A 4th or 5th-century B.C Phoenician necropolis has been found at Osuna in Southern Spain. A well-preserved underground limestone vault necropolis, where the Phoenicians living in the Iberian peninsula buried their dead, was discovered during water utility upgrades.
Council workers have found a well-preserved necropolis from the Phoenician era with at least eight subterranean limestone burial vaults and a staircase.
Archaeologists said the “unprecedented” Phoenician-Carthaginian cemetery. Such sites are normally found in coastal areas rather than so far inland, they say.
It is a unique find because the only comparable necropolises that have been unearthed so far are coastal, dotting the area around the ancient Phoenician colony of Cádiz. Osuna is inland, about 55 miles east of Seville.
Preliminary surveys have so far turned up eight burial vaults as well as staircases and areas that are thought to have served as atriums. These were elite graves, and unprecedented in what would have been practically the hinterlands of Phoenician Spain.

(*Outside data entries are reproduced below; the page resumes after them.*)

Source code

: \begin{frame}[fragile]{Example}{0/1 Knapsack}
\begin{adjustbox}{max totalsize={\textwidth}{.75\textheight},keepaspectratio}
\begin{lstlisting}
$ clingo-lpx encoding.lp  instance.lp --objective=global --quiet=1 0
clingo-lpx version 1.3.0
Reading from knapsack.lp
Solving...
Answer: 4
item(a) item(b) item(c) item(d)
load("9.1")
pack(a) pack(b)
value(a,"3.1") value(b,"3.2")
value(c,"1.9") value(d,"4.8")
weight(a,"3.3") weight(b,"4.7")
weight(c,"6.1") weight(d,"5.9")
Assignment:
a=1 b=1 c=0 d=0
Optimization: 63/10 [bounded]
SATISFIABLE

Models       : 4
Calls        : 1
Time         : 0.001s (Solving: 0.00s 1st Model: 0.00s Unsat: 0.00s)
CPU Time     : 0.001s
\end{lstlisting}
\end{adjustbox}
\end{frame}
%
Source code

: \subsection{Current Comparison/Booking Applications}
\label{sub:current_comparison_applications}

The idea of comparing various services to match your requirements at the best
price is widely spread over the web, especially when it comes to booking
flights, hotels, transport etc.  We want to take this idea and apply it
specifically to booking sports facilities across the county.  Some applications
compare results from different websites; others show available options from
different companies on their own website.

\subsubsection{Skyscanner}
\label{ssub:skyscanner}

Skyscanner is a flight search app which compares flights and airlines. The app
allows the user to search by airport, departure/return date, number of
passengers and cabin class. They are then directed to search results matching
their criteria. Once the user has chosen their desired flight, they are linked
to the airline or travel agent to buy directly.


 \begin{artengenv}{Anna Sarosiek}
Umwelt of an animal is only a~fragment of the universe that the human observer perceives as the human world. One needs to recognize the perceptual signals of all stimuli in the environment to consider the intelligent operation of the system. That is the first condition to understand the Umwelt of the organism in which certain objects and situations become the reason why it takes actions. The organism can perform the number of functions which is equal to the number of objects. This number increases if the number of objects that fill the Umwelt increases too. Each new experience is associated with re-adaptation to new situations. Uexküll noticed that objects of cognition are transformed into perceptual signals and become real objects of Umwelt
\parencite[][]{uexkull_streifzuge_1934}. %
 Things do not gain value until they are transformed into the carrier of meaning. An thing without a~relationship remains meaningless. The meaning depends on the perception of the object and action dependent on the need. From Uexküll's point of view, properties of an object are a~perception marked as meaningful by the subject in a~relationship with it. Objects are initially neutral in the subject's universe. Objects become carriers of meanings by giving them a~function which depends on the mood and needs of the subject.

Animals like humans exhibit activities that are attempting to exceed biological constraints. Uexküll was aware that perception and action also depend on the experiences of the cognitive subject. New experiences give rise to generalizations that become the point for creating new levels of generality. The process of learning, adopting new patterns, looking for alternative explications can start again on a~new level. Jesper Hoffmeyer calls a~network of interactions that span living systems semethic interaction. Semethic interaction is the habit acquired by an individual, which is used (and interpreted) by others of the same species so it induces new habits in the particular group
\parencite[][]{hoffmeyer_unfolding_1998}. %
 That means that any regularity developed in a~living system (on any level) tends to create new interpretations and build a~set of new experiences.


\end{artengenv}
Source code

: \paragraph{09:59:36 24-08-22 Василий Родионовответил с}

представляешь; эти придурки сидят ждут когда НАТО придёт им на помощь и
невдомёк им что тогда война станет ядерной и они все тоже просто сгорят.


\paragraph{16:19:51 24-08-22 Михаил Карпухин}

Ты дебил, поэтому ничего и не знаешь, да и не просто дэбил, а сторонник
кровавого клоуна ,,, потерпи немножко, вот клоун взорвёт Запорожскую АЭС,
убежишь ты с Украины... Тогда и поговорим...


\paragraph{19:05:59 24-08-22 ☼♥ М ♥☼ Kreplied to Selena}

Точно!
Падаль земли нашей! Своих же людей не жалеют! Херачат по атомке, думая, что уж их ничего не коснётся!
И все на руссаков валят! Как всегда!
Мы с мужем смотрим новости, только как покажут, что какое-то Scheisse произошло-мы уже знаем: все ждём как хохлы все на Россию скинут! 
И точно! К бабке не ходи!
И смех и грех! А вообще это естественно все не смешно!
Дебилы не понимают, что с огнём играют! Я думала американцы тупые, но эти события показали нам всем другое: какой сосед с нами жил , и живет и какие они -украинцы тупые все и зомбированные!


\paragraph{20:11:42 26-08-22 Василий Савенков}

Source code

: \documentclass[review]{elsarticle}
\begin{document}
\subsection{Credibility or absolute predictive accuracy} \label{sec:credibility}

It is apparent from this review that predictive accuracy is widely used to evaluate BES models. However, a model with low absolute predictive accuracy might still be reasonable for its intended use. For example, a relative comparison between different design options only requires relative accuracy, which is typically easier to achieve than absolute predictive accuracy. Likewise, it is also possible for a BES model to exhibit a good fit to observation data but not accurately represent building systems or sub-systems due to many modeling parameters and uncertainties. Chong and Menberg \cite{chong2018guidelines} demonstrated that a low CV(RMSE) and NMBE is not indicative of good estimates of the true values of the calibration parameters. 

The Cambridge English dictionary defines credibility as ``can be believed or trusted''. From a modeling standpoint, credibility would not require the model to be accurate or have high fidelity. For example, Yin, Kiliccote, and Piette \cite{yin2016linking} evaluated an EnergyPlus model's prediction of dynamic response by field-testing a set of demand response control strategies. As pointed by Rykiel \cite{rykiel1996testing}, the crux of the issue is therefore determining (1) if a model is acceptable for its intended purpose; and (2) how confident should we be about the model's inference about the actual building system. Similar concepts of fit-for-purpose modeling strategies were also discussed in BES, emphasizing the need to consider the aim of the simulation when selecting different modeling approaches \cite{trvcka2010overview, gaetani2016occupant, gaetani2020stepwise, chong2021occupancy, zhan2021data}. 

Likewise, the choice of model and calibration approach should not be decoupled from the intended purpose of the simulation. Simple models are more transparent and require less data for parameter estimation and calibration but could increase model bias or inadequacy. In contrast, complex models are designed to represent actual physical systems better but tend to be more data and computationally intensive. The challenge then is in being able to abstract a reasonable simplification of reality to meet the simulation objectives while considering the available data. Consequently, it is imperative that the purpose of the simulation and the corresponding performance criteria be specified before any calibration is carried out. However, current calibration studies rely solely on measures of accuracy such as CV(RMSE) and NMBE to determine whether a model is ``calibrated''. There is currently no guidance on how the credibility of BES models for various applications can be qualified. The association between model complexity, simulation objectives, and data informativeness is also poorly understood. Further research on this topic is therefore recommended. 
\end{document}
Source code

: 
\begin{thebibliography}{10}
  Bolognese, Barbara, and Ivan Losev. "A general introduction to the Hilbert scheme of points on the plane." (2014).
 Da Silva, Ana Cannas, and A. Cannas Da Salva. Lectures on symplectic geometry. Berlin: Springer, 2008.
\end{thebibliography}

The lead archaeologist, Mario Delgado, described the discovery as very significant and very unexpected. “To find a necropolis from the Phoenician and Carthaginian era with these characteristics – with eight well tombs, atriums, and staircase access – you’d have to look to Sardinia or even Carthage itself,” he said.
“We thought we might find remains from the imperial Roman age, which would be more in keeping with the surroundings, so we were surprised when we found these structures carved from the rock – hypogea [subterranean vaults] – perfectly preserved beneath the Roman levels.”
Rosario Andújar, the mayor of Osuna, said the find had already prompted a re-examination of the area’s history.
The mayor said that while more research needed to be done, the luxurious nature of the necropolis suggested it had been built for those at “the highest level” of the social hierarchy.
Excavation work is currently underway in order to reach the ground levels of a possible atrium, officials said.
The Phoenicians were amongst the greatest Mediterranean traders from approximately 1,500 to 600 BC. Based on archaeological remains, the consensus now is that colonisation began around 800, when settlements were founded along the south coast of the peninsula. They settled southern Spain, not long after the founding of Phoenicia’s greatest colony, Carthage.
They set to work exploiting the region’s rich and untapped deposits of tin, gold, and silver and expanding their trade networks. The trade of metals and consumer goods (fish, textiles) made the Phoenician settlements of what is now Andalusia enormously prosperous. Archaeologists believe that the rich tombs found on the coast were built for the shipping dynasties that ran Phoenician commerce.
The Spanish town of Osuna came to the spotlight when it became the location for parts of the fifth season of HBO series, Game of Thrones.